Search code examples
amazon-web-servicesgoaws-lambdaopen-telemetryaws-lambda-layers

OpenTelemetry Lambda Layer


Is there any way to lessen the Lambda Layer dropped events? It keeps on dropping the traces before they reached the central collector. Before it exports the traces, it will then fetch the token to make an authorized sending of traces to the central collector. But it does not push the traces as it is being dropped because the lambda function execution is already done.

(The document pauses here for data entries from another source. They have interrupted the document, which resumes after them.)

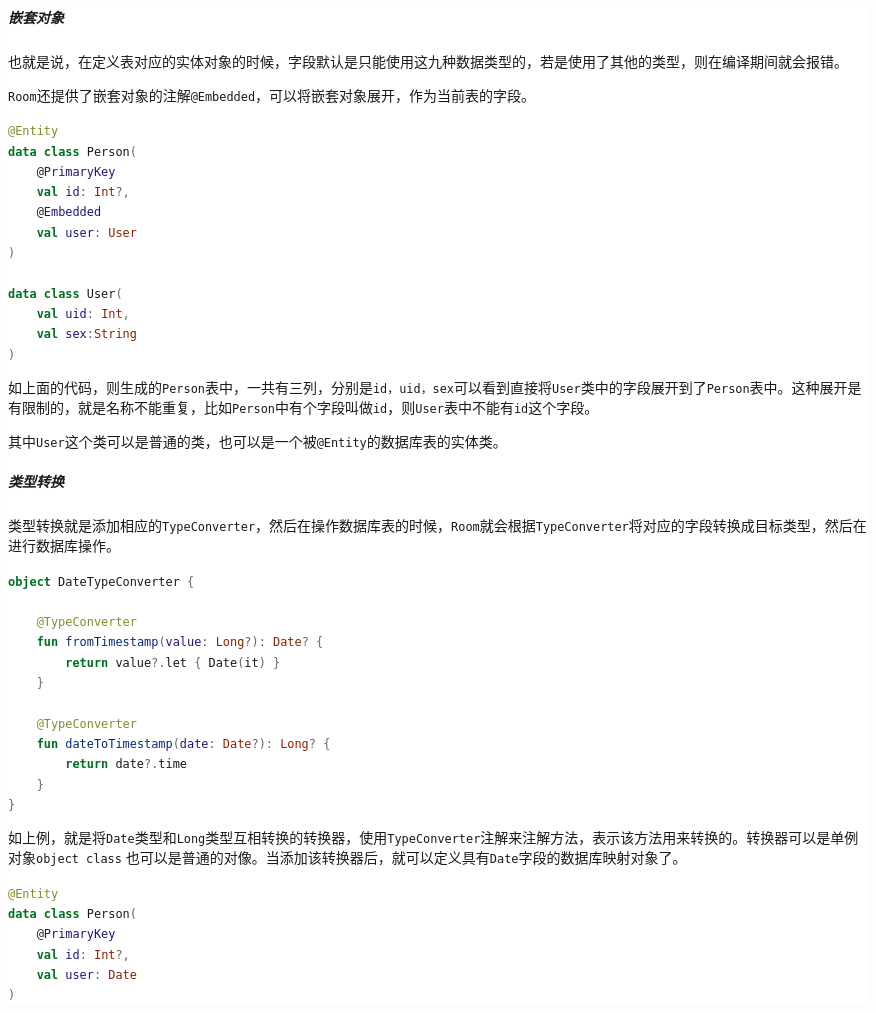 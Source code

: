 ##### 嵌套对象

也就是说，在定义表对应的实体对象的时候，字段默认是只能使用这九种数据类型的，若是使用了其他的类型，则在编译期间就会报错。

`Room`还提供了嵌套对象的注解`@Embedded`，可以将嵌套对象展开，作为当前表的字段。

```kotlin
@Entity
data class Person(
    @PrimaryKey
    val id: Int?,
    @Embedded
    val user: User
)

data class User(
    val uid: Int,
    val sex:String
)
```

如上面的代码，则生成的`Person`表中，一共有三列，分别是`id，uid，sex`可以看到直接将`User`类中的字段展开到了`Person`表中。这种展开是有限制的，就是名称不能重复，比如`Person`中有个字段叫做`id`，则`User`表中不能有`id`这个字段。

其中`User`这个类可以是普通的类，也可以是一个被`@Entity`的数据库表的实体类。

##### 类型转换

类型转换就是添加相应的`TypeConverter`，然后在操作数据库表的时候，`Room`就会根据`TypeConverter`将对应的字段转换成目标类型，然后在进行数据库操作。

```kotlin
object DateTypeConverter {

    @TypeConverter
    fun fromTimestamp(value: Long?): Date? {
        return value?.let { Date(it) }
    }

    @TypeConverter
    fun dateToTimestamp(date: Date?): Long? {
        return date?.time
    }
}
```

如上例，就是将`Date`类型和`Long`类型互相转换的转换器，使用`TypeConverter`注解来注解方法，表示该方法用来转换的。转换器可以是单例对象`object class` 也可以是普通的对像。当添加该转换器后，就可以定义具有`Date`字段的数据库映射对象了。

```kotlin
@Entity
data class Person(
    @PrimaryKey
    val id: Int?,
    val user: Date
)
```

Lambda Extension Layer Reference: https://github.com/open-telemetry/opentelemetry-lambda/tree/main/collector

Exporter Error:

Exporting failed. No more retries left. Dropping data.
{
    "kind": "exporter",
    "data_type": "traces",
    "name": "otlp",
    "error": "max elapsed time expired rpc error: code = DeadlineExceeded desc = context deadline exceeded",
    "dropped_items": 8
}

Solution

  • I encountered the same problem and did some research. Unfortunately, it is a known issue that has not been resolved yet in the latest version of AWS Distro for OpenTelemetry Lambda (ADOT Lambda)

    Github issue tickets:

    The short answer: currently the otel collector extension does not work reliably as it gets frozen by the lamda environment while it is still sending data to the exporters. As a workaround, you can send the traces directly to a collector running outside the lambda container.

    The problem is:

    • the lambda sends the traces to the collector extension process during its execution
    • the collector queues them for sending them on to the configured exporters
    • the collector extension does not wait for the collector to finish processing its queue before telling the lambda environment that the extension is done; instead it always immediately tells the environment immediately that it's done, without looking at what the collector is doing
    • when the lambda is done, the extension is already done, so the lambda container is frozen until the next lambda invocation.
    • the container is thawed when the next lambda invocation arrives. if the next invocation comes soon and takes long enough, the collector may be able to finish sending the traces to the exporters. if not, the connection to the backend system times out before sending is complete.

    What complicates the solution is that it is very hard for an extension to detect whether the main lambda has finished processing.

    Ideally, a telemetry extension would:

    1. Wait for the lambda to finish processing
    2. Check if the lambda sent it any data to process and forward
    3. Wait for all processing and forwarding to complete (if any)
    4. Signal to the lambda environment that the extension is done

    The lambda extension protocol doesn't tell the extension when the main lambda has finished processing (it would be great if AWS could add that to the extension protocol as a new event type).

    There is a proposed PR that tries to work around this by assuming that lambdas always send traces, so instead of waiting for the lambda to complete, it waits for a TCP request to the OTLP receiver to arrive. This works, but it makes the extension hang forever if the lambda never sends any traces.

    Note: the same problem that we see here for traces also exists for metrics.